◆ DESCRIPTION OF THE TASK ◆
Please copy every line from the following entries in which the word "baike" appears.

[EXCERPTED RECORDS — start]

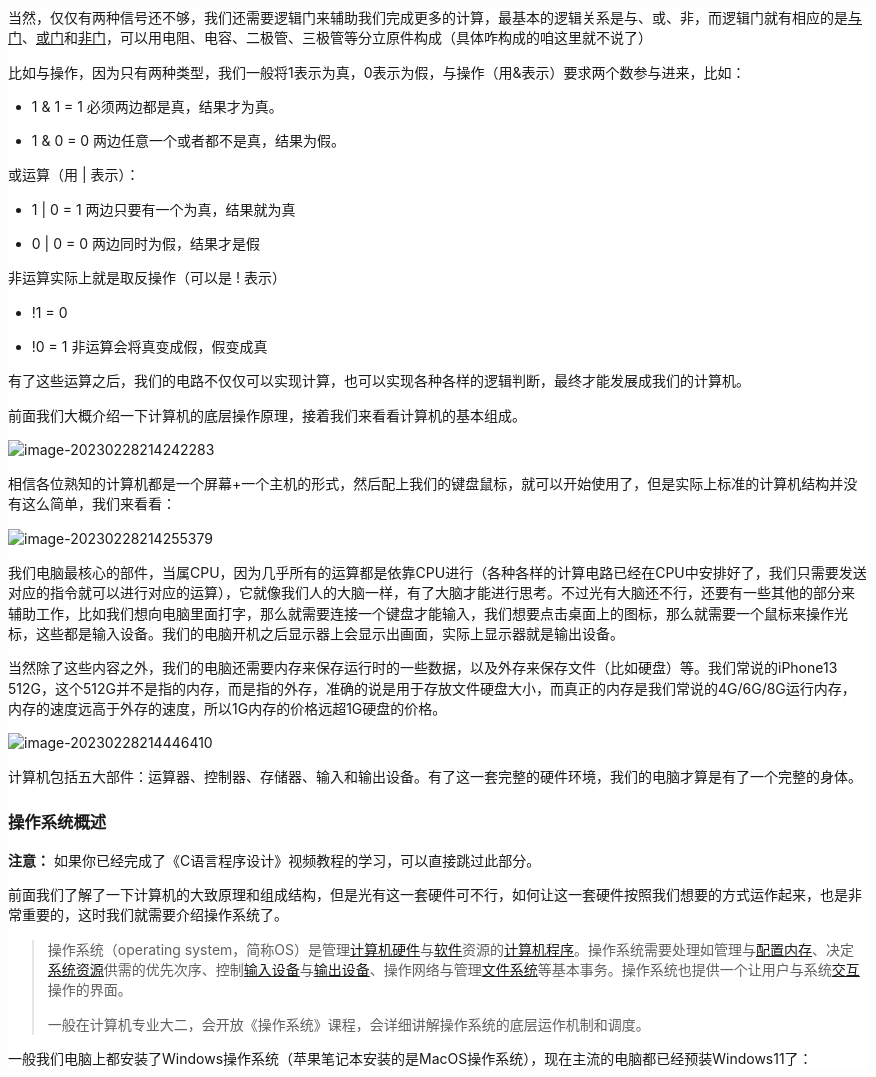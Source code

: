 当然，仅仅有两种信号还不够，我们还需要逻辑门来辅助我们完成更多的计算，最基本的逻辑关系是与、或、非，而逻辑门就有相应的是[与门](https://baike.baidu.com/item/与门)、[或门](https://baike.baidu.com/item/或门)和[非门](https://baike.baidu.com/item/非门)，可以用电阻、电容、二极管、三极管等分立原件构成（具体咋构成的咱这里就不说了）

比如与操作，因为只有两种类型，我们一般将1表示为真，0表示为假，与操作（用&表示）要求两个数参与进来，比如：

- 1 & 1 = 1   必须两边都是真，结果才为真。

- 1 & 0 = 0   两边任意一个或者都不是真，结果为假。

或运算（用 | 表示）：

- 1 | 0 = 1   两边只要有一个为真，结果就为真

- 0 | 0 = 0   两边同时为假，结果才是假

非运算实际上就是取反操作（可以是 ! 表示）

- !1 = 0

- !0 = 1   非运算会将真变成假，假变成真

有了这些运算之后，我们的电路不仅仅可以实现计算，也可以实现各种各样的逻辑判断，最终才能发展成我们的计算机。

前面我们大概介绍一下计算机的底层操作原理，接着我们来看看计算机的基本组成。

![image-20230228214242283](https://s2.loli.net/2023/02/28/61PX5Rlw3ecEGiJ.png)

相信各位熟知的计算机都是一个屏幕+一个主机的形式，然后配上我们的键盘鼠标，就可以开始使用了，但是实际上标准的计算机结构并没有这么简单，我们来看看：

![image-20230228214255379](https://s2.loli.net/2023/02/28/Y2tyMd6mSVgro9N.png)

我们电脑最核心的部件，当属CPU，因为几乎所有的运算都是依靠CPU进行（各种各样的计算电路已经在CPU中安排好了，我们只需要发送对应的指令就可以进行对应的运算），它就像我们人的大脑一样，有了大脑才能进行思考。不过光有大脑还不行，还要有一些其他的部分来辅助工作，比如我们想向电脑里面打字，那么就需要连接一个键盘才能输入，我们想要点击桌面上的图标，那么就需要一个鼠标来操作光标，这些都是输入设备。我们的电脑开机之后显示器上会显示出画面，实际上显示器就是输出设备。

当然除了这些内容之外，我们的电脑还需要内存来保存运行时的一些数据，以及外存来保存文件（比如硬盘）等。我们常说的iPhone13 512G，这个512G并不是指的内存，而是指的外存，准确的说是用于存放文件硬盘大小，而真正的内存是我们常说的4G/6G/8G运行内存，内存的速度远高于外存的速度，所以1G内存的价格远超1G硬盘的价格。

![image-20230228214446410](https://s2.loli.net/2023/02/28/8OdrGLplIVs5ZE2.png)

计算机包括五大部件：运算器、控制器、存储器、输入和输出设备。有了这一套完整的硬件环境，我们的电脑才算是有了一个完整的身体。

### 操作系统概述

**注意：** 如果你已经完成了《C语言程序设计》视频教程的学习，可以直接跳过此部分。

前面我们了解了一下计算机的大致原理和组成结构，但是光有这一套硬件可不行，如何让这一套硬件按照我们想要的方式运作起来，也是非常重要的，这时我们就需要介绍操作系统了。

> 操作系统（operating system，简称OS）是管理[计算机硬件](https://baike.baidu.com/item/计算机硬件/5459592)与[软件](https://baike.baidu.com/item/软件/12053)资源的[计算机程序](https://baike.baidu.com/item/计算机程序/3220205)。操作系统需要处理如管理与[配置](https://baike.baidu.com/item/配置/2394679)[内存](https://baike.baidu.com/item/内存/103614)、决定[系统资源](https://baike.baidu.com/item/系统资源/974435)供需的优先次序、控制[输入设备](https://baike.baidu.com/item/输入设备/10823368)与[输出设备](https://baike.baidu.com/item/输出设备/10823333)、操作网络与管理[文件系统](https://baike.baidu.com/item/文件系统/4827215)等基本事务。操作系统也提供一个让用户与系统[交互](https://baike.baidu.com/item/交互/6964417)操作的界面。
>
> 一般在计算机专业大二，会开放《操作系统》课程，会详细讲解操作系统的底层运作机制和调度。

一般我们电脑上都安装了Windows操作系统（苹果笔记本安装的是MacOS操作系统），现在主流的电脑都已经预装Windows11了：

[EXCERPTED RECORDS — finish]

◆ RESULT OF THIS EXERCISE ◆
: 当然，仅仅有两种信号还不够，我们还需要逻辑门来辅助我们完成更多的计算，最基本的逻辑关系是与、或、非，而逻辑门就有相应的是[与门](https://baike.baidu.com/item/与门)、[或门](https://baike.baidu.com/item/或门)和[非门](https://baike.baidu.com/item/非门)，可以用电阻、电容、二极管、三极管等分立原件构成（具体咋构成的咱这里就不说了）
> 操作系统（operating system，简称OS）是管理[计算机硬件](https://baike.baidu.com/item/计算机硬件/5459592)与[软件](https://baike.baidu.com/item/软件/12053)资源的[计算机程序](https://baike.baidu.com/item/计算机程序/3220205)。操作系统需要处理如管理与[配置](https://baike.baidu.com/item/配置/2394679)[内存](https://baike.baidu.com/item/内存/103614)、决定[系统资源](https://baike.baidu.com/item/系统资源/974435)供需的优先次序、控制[输入设备](https://baike.baidu.com/item/输入设备/10823368)与[输出设备](https://baike.baidu.com/item/输出设备/10823333)、操作网络与管理[文件系统](https://baike.baidu.com/item/文件系统/4827215)等基本事务。操作系统也提供一个让用户与系统[交互](https://baike.baidu.com/item/交互/6964417)操作的界面。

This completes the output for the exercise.